Abstract 97: Lipoid congenital adrenal hyperplasia in a boy with primary adrenal insufficiency with normal male external genitalia

Background: Lipoid congenital adrenal hyperplasia (CAH) commonly manifests as atypical genitalia or apparent female external genitalia in 46, XY whereas rarely, it may present with normal male external genitalia. Hence, we report the first Indian case of lipoid CAH with normal male external genitalia. Case Presentation: A 8-year-old boy born of a third-degree consanguineous marriage, presented in 2018 with generalized hyper-pigmentation. Serum 8:00 am cortisol was 2.78 μg/dl and plasma 8:00 am ACTH was 1260 pg/ml.
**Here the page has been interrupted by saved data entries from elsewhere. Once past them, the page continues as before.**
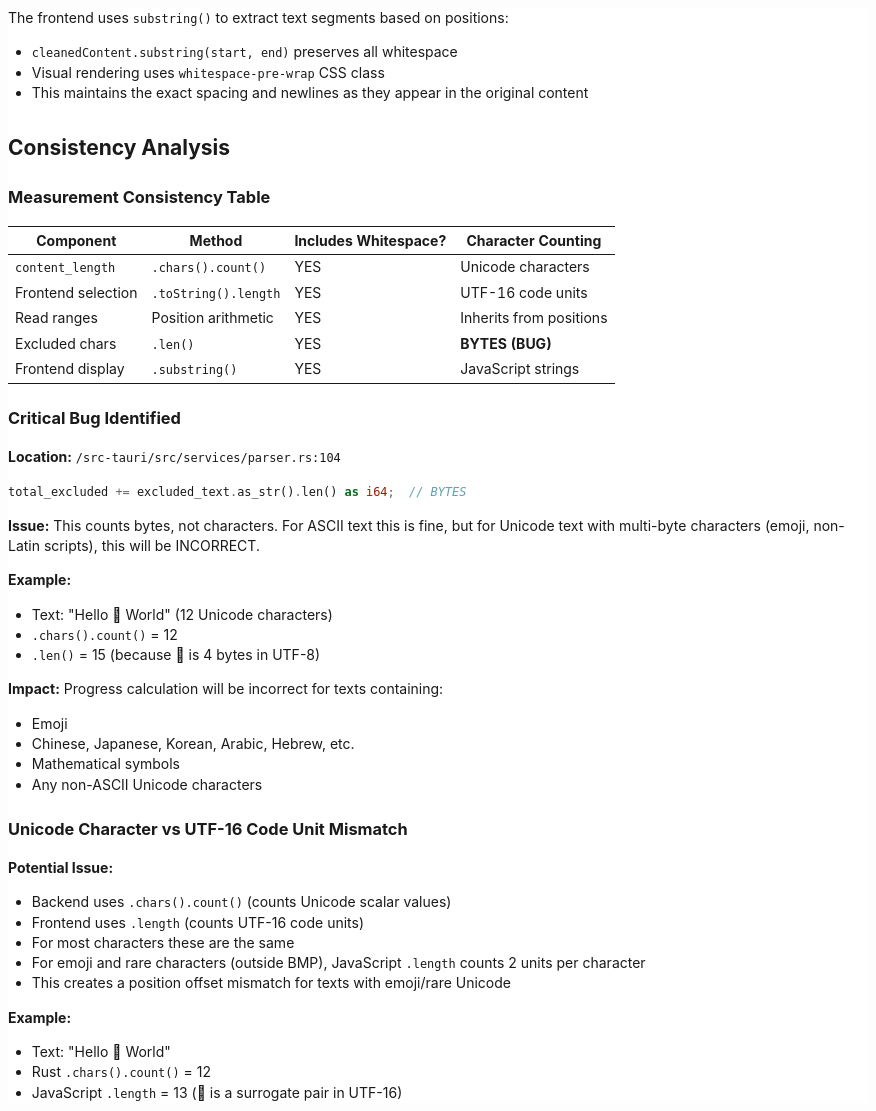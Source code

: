 The frontend uses `substring()` to extract text segments based on positions:
- `cleanedContent.substring(start, end)` preserves all whitespace
- Visual rendering uses `whitespace-pre-wrap` CSS class
- This maintains the exact spacing and newlines as they appear in the original content

## Consistency Analysis

### Measurement Consistency Table

| Component | Method | Includes Whitespace? | Character Counting |
|-----------|--------|---------------------|-------------------|
| `content_length` | `.chars().count()` | YES | Unicode characters |
| Frontend selection | `.toString().length` | YES | UTF-16 code units |
| Read ranges | Position arithmetic | YES | Inherits from positions |
| Excluded chars | `.len()` | YES | **BYTES (BUG)** |
| Frontend display | `.substring()` | YES | JavaScript strings |

### Critical Bug Identified

**Location:** `/src-tauri/src/services/parser.rs:104`

```rust
total_excluded += excluded_text.as_str().len() as i64;  // BYTES
```

**Issue:** This counts bytes, not characters. For ASCII text this is fine, but for Unicode text with multi-byte characters (emoji, non-Latin scripts), this will be INCORRECT.

**Example:**
- Text: "Hello 👋 World" (12 Unicode characters)
- `.chars().count()` = 12
- `.len()` = 15 (because 👋 is 4 bytes in UTF-8)

**Impact:** Progress calculation will be incorrect for texts containing:
- Emoji
- Chinese, Japanese, Korean, Arabic, Hebrew, etc.
- Mathematical symbols
- Any non-ASCII Unicode characters

### Unicode Character vs UTF-16 Code Unit Mismatch

**Potential Issue:**
- Backend uses `.chars().count()` (counts Unicode scalar values)
- Frontend uses `.length` (counts UTF-16 code units)
- For most characters these are the same
- For emoji and rare characters (outside BMP), JavaScript `.length` counts 2 units per character
- This creates a position offset mismatch for texts with emoji/rare Unicode

**Example:**
- Text: "Hello 👋 World"
- Rust `.chars().count()` = 12
- JavaScript `.length` = 13 (👋 is a surrogate pair in UTF-16)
He was diagnosed to have primary adrenal insufficiency and started on oral hydrocortisone 12 mg/m(2)/d and fludrocortisone (100 μg/d). He had developed hypokalemia on 100 μg/d and also, on 50 μg/d susequently. Hence, his fludrocortisone had been stopped. On review visit after 3 years (at present), his height and weight were appropriate for age and Tanner's sexual maturity rating was P3, SPL-7 cm and TV-15 cc bilateral. His ACTH-stimulated steroid profile showed low serum cortisol (0.15 μg/dL) and aldosterone (3.48 ng/dL) whereas direct renin concentration was elevated (167.5 μIU/mL). Subsequent genetic analysis revealed homozygous pathogenic variant c.574C>T (p.Arg192Cys) in STAR. The patient was restarted on fludrocortisone 25 μg/d. Conclusion: We report the first genetically-proven case of lipoid CAH in a boy with normal male external genitalia in India presenting with primary adrenal insufficiency. The case emphasizes that the diagnostic possibility of lipoid CAH can not be excluded in 46,XY primary adrenal insufficiency with normal male external genitalia.